*** Opening of Supplied entries ***

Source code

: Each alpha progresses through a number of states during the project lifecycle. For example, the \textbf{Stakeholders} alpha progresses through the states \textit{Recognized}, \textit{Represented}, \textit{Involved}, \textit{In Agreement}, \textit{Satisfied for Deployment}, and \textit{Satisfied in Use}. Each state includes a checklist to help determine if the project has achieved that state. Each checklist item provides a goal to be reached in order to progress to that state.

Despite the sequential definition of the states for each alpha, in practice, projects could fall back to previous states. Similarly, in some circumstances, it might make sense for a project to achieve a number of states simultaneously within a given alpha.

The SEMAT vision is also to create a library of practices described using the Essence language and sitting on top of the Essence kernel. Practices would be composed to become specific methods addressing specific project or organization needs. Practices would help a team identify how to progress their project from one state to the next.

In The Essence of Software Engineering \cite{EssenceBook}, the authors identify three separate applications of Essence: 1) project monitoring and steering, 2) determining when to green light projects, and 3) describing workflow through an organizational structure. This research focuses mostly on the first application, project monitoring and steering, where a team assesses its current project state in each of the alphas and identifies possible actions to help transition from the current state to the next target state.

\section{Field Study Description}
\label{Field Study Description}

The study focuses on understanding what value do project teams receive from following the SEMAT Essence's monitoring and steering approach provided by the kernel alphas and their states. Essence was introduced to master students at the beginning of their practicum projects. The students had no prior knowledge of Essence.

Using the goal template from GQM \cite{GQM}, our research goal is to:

*** Close of Supplied entries ***
*** Opening of Supplied entries ***

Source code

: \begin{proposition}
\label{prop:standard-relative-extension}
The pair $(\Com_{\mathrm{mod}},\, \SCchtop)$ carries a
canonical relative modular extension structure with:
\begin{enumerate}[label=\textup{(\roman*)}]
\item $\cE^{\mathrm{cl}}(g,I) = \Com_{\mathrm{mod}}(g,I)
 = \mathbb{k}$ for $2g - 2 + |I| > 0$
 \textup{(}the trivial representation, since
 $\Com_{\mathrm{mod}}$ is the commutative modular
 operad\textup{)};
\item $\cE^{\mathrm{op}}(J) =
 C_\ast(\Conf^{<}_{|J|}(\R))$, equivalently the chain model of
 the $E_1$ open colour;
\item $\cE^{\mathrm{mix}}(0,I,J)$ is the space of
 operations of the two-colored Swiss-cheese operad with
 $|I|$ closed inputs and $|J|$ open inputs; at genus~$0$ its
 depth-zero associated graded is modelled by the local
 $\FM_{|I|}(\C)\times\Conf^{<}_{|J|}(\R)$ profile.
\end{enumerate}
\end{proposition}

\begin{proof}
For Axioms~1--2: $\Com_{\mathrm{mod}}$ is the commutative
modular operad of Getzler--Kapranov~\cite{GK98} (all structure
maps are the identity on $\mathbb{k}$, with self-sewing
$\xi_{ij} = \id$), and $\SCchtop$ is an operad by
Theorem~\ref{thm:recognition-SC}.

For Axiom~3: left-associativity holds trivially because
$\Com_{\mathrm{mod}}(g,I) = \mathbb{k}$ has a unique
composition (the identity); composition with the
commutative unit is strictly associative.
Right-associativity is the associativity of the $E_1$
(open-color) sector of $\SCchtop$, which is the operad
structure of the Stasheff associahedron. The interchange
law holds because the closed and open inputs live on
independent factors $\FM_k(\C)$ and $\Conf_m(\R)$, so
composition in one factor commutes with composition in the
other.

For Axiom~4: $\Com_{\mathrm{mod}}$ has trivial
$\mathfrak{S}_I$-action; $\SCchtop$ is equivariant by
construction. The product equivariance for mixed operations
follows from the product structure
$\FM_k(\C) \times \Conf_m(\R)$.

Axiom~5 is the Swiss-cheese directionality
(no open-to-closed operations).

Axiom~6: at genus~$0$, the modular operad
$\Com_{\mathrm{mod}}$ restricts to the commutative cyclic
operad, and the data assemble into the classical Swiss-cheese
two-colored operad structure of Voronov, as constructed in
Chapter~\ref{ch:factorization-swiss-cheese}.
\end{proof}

*** Close of Supplied entries ***
*** Opening of Supplied entries ***

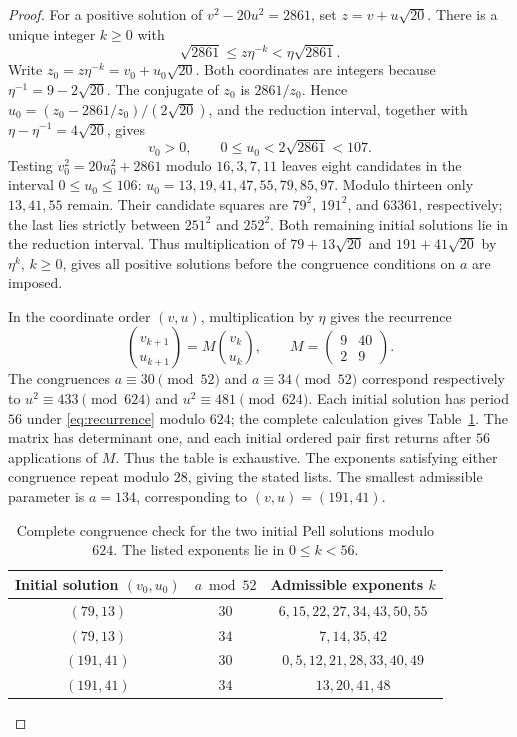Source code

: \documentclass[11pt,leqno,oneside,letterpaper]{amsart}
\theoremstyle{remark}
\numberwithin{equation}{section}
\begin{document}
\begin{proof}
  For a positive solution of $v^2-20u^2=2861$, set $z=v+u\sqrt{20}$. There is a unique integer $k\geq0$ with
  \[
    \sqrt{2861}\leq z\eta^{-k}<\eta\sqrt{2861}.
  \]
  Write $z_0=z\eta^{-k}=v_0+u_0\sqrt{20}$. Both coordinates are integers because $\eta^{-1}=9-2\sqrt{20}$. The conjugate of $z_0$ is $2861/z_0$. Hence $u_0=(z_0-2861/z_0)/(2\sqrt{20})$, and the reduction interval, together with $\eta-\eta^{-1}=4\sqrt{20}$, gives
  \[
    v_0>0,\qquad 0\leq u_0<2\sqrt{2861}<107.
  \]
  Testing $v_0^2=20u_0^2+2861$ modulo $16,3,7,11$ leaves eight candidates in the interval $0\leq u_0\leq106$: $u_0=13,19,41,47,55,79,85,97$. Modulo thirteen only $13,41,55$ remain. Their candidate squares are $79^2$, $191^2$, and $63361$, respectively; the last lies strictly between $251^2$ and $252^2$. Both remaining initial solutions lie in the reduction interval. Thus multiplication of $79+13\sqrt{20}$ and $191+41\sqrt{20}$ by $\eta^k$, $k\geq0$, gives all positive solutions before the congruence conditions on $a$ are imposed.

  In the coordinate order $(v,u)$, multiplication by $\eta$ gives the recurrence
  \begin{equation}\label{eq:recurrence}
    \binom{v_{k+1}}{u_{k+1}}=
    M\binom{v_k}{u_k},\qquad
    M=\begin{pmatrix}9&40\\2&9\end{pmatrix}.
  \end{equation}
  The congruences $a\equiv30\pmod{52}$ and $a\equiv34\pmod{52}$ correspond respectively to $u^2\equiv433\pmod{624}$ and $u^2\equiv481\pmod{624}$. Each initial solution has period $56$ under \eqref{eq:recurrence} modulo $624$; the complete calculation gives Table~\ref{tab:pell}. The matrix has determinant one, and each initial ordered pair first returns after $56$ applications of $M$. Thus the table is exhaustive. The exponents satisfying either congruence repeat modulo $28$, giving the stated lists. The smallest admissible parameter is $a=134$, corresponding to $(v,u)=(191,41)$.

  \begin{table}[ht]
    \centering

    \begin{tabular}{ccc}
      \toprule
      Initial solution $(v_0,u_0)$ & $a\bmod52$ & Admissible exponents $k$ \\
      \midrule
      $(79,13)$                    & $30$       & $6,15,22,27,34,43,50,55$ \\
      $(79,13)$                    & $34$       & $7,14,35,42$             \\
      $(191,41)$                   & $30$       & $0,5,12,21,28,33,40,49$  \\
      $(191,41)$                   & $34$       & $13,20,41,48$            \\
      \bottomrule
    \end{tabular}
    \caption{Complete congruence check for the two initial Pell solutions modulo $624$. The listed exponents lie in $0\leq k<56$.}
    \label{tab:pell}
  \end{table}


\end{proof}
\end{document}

*** Close of Supplied entries ***

▶ _How to complete this task_: If the string "modulo" appears in a line of the entries, report the line.

▶ _Answer to this task_:
  Testing $v_0^2=20u_0^2+2861$ modulo $16,3,7,11$ leaves eight candidates in the interval $0\leq u_0\leq106$: $u_0=13,19,41,47,55,79,85,97$. Modulo thirteen only $13,41,55$ remain. Their candidate squares are $79^2$, $191^2$, and $63361$, respectively; the last lies strictly between $251^2$ and $252^2$. Both remaining initial solutions lie in the reduction interval. Thus multiplication of $79+13\sqrt{20}$ and $191+41\sqrt{20}$ by $\eta^k$, $k\geq0$, gives all positive solutions before the congruence conditions on $a$ are imposed.
  The congruences $a\equiv30\pmod{52}$ and $a\equiv34\pmod{52}$ correspond respectively to $u^2\equiv433\pmod{624}$ and $u^2\equiv481\pmod{624}$. Each initial solution has period $56$ under \eqref{eq:recurrence} modulo $624$; the complete calculation gives Table~\ref{tab:pell}. The matrix has determinant one, and each initial ordered pair first returns after $56$ applications of $M$. Thus the table is exhaustive. The exponents satisfying either congruence repeat modulo $28$, giving the stated lists. The smallest admissible parameter is $a=134$, corresponding to $(v,u)=(191,41)$.
    \caption{Complete congruence check for the two initial Pell solutions modulo $624$. The listed exponents lie in $0\leq k<56$.}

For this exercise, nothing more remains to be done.